Mercredi, M. Obama a effectué une brève visite au
Mexique, où les responsables mexicains espèrent que le nouveau président
américain apportera de nouveaux changements et attendent des signes
d'un engagement pour un partenariat avec le Mexique afin de résoudre les
questions telles que la violence liée à la drogue et la réforme des
services de l'immigration.
L'ancien responsable en chef des communications de
la Maison Blanche, David Demarest, et l'ancien secrétaire au Commerce,
Mickey Kantor, ont indiqué lors de cette conférence avoir observé
les changements de l'administration Obama dans ses politiques
extérieures et qualifié ces changements de positifs.
Contrairement aux changements intérieurs, qui feront
l'objet de sérieuses restrictions au Congrès, les changements de la
politique étrangère connaissent normalement peu de restrictions de la part
du Congrès et les changements sont évidents ces derniers mois,
ont-ils relevé.
Les deux anciens responsables ont fait remarquer que
pour la première fois, les Etats-Unis ont exprimé la volonté
d'entreprendre des contacts avec l'Iran, un geste qui, pour eux, va
dans une bonne direction.
Pour M. Kantor, ce que M. Obama a fait, vise à
rétablir la crédibilité des Etats-Unis dans le monde. Pourtant, il a
défendu l'administration précédente, estimant que tendre la main à
Téhéran n'est pas l'idée des Républicains ni celle des Démocrates, car
cela s'inscrit dans l'intérêt de tous les Américains.

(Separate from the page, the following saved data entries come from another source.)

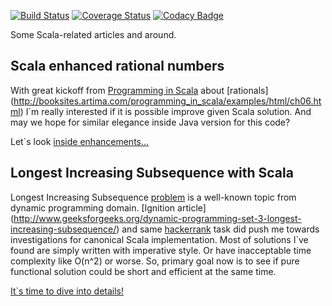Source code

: [![Build Status](https://travis-ci.org/bearmug/functional-sandbox.svg?branch=master)](https://travis-ci.org/bearmug/functional-sandbox) [![Coverage Status](https://coveralls.io/repos/github/bearmug/functional-sandbox/badge.svg?branch=master)](https://coveralls.io/github/bearmug/functional-sandbox?branch=master) [![Codacy Badge](https://api.codacy.com/project/badge/Grade/b0b71d6e74b14b58baffafce3ef1d550)](https://www.codacy.com/app/pavel-fadeev/functional-sandbox?utm_source=github.com&amp;utm_medium=referral&amp;utm_content=bearmug/functional-sandbox&amp;utm_campaign=Badge_Grade)
 
Some Scala-related articles and around. 

## Scala enhanced rational numbers 
With great kickoff from 
[Programming in Scala](https://www.amazon.com/Programming-Scala-Updated-2-12/dp/0981531687) 
about [rationals]
(http://booksites.artima.com/programming_in_scala/examples/html/ch06.html)
I`m really interested if it is possible improve given Scala solution. 
And may we hope for similar elegance inside Java version for this code?

Let`s look 
[inside enhancements...](docs/01-enhanced-rationals.md)

## Longest Increasing Subsequence with Scala
Longest Increasing Subsequence 
[problem](https://en.wikipedia.org/wiki/Longest_increasing_subsequence) 
is a well-known topic from dynamic programming domain. 
[Ignition article]
(http://www.geeksforgeeks.org/dynamic-programming-set-3-longest-increasing-subsequence/)
and same [hackerrank](https://www.hackerrank.com/challenges/longest-increasing-subsequent)
task did push me towards investigations for canonical Scala implementation.
Most of solutions I`ve found are simply written with imperative style.
Or have inacceptable time complexity like O(n^2) or worse. 
So, primary goal now is to see if pure functional solution could be short and efficient at the same time.

[It`s time to dive into details!](docs/02-algo-lis.md)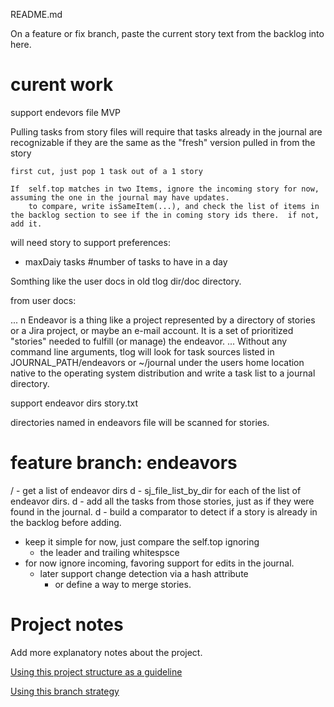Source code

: README.md

On a feature or fix branch, paste the current story text 
from the backlog into here.
# curent work
support endevors file MVP

Pulling tasks from story files will require that tasks already in the journal 
are recognizable if they are the same as the "fresh" version pulled in from the story

	first cut, just pop 1 task out of a 1 story

	If  self.top matches in two Items, ignore the incoming story for now,
	assuming the one in the journal may have updates.
		to compare, write isSameItem(...), and check the list of items in the backlog section to see if the in coming story ids there.  if not, add it. 

will need story to support preferences:
 - maxDaiy tasks #number of tasks to have in a day



Somthing like the user docs in old tlog dir/doc directory.

from user docs:

...
n Endeavor is a thing like a project represented by a directory of stories or a Jira project, or maybe an e-mail account.  It is a set of prioritized "stories" needed to fulfill (or manage) the endeavor.
...
Without any command line arguments, tlog will look for task sources listed in JOURNAL_PATH/endeavors or ~/journal under the users home location native to the operating system distribution and write a task list to a journal directory.

support endeavor dirs story.txt

directories named in endeavors file will be scanned for stories.
# feature branch: endeavors
/ - get a list of endeavor dirs
d - sj_file_list_by_dir for each of the list of endeavor dirs.
d - add all the tasks from those stories, just as if they were found in the journal.
d - build a comparator to detect if a story is already in the backlog before adding.
 - keep it simple for now, just compare the self.top ignoring 
	- the leader and trailing whitespsce
 - for now ignore incoming, favoring support for edits in the journal.
	- later support change detection via a hash attribute 
		- or define a way to merge stories.
		
		
# Project notes
Add more explanatory notes about the project.

[Using this project structure as a guideline](https://www.jeffknupp.com/blog/2013/08/16/open-sourcing-a-python-project-the-right-way/)

[Using this branch strategy](https://nvie.com/posts/a-successful-git-branching-model/)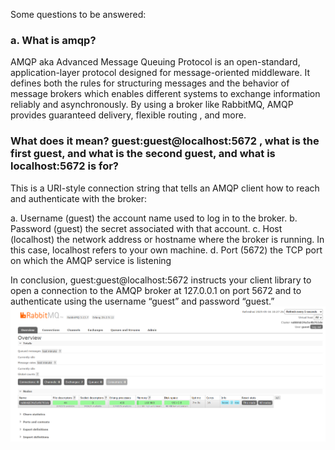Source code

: Some questions to be answered:

### a. What is amqp? 

AMQP aka Advanced Message Queuing Protocol is an open-standard, application-layer protocol designed for message-oriented middleware. It defines both the rules for structuring messages and the behavior of message brokers which enables different systems to exchange information reliably and asynchronously. By using a broker like RabbitMQ, AMQP provides guaranteed delivery, flexible routing , and more. 

### What does it mean? guest:guest@localhost:5672 , what is the first guest, and what is the second guest, and what is localhost:5672 is for?  

This is a URI-style connection string that tells an AMQP client how to reach and authenticate with the broker:

a. Username (guest) the account name used to log in to the broker.
b. Password (guest) the secret associated with that account.
c. Host (localhost) the network address or hostname where the broker is running. In this case, localhost refers to your own machine.
d. Port (5672) the TCP port on which the AMQP service is listening 

In conclusion, guest:guest@localhost:5672 instructs your client library to open a connection to the AMQP broker at 127.0.0.1 on port 5672 and to authenticate using the username “guest” and password “guest.”
![alt text](image.png)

Alors que M. Obama a apporté des changements, l'Iran
en montre également, a indiqué M. Demarest, ajoutant que la prochaine
élection présidentielle iranienne attirera certainement l'attention
du monde entier.
Bien qu'il soit difficile de constater un changement
démocratique dans la direction iranienne, celle-ci pourrait adopter
une attitude plus pragmatique et plus coopérative vis-à-vis de Washington,
a observé M. Demarest.
Pour les deux anciens responsables, M. Obama traite
avec un honneur intellectuel ses adversaires comme ses alliés, et il
respecte l'opinion publique. Une telle tactique lui procure du
respect et aide à résoudre des conflits.
Selon des observateurs, la doctrine de M. Obama est
le domaine diplomatique, cela correspond à une vieille tradition de la
politique étrangère américaine, et elle est différente de l'approche
de l'administration Bush.
Le président Obama, lors de sa visite début avril à
Strasbourg (France) pour le sommet de l'OTAN, a reconnu que les Etats-Unis
ne pouvaient pas atteindre à eux seuls de grands objectifs, bien
qu'il soit "toujours plus difficile de créer de véritables
partenariats et de fermes alliances que d'agir tout seul".
La nouvelle politique étrangère du président Obama
vise à gagner la sympathie du monde et cela sera utile quand il s'agira
de résoudre les questions compliquées auxquelles le monde est
confronté, ont analysé MM. Demarest et Kantor.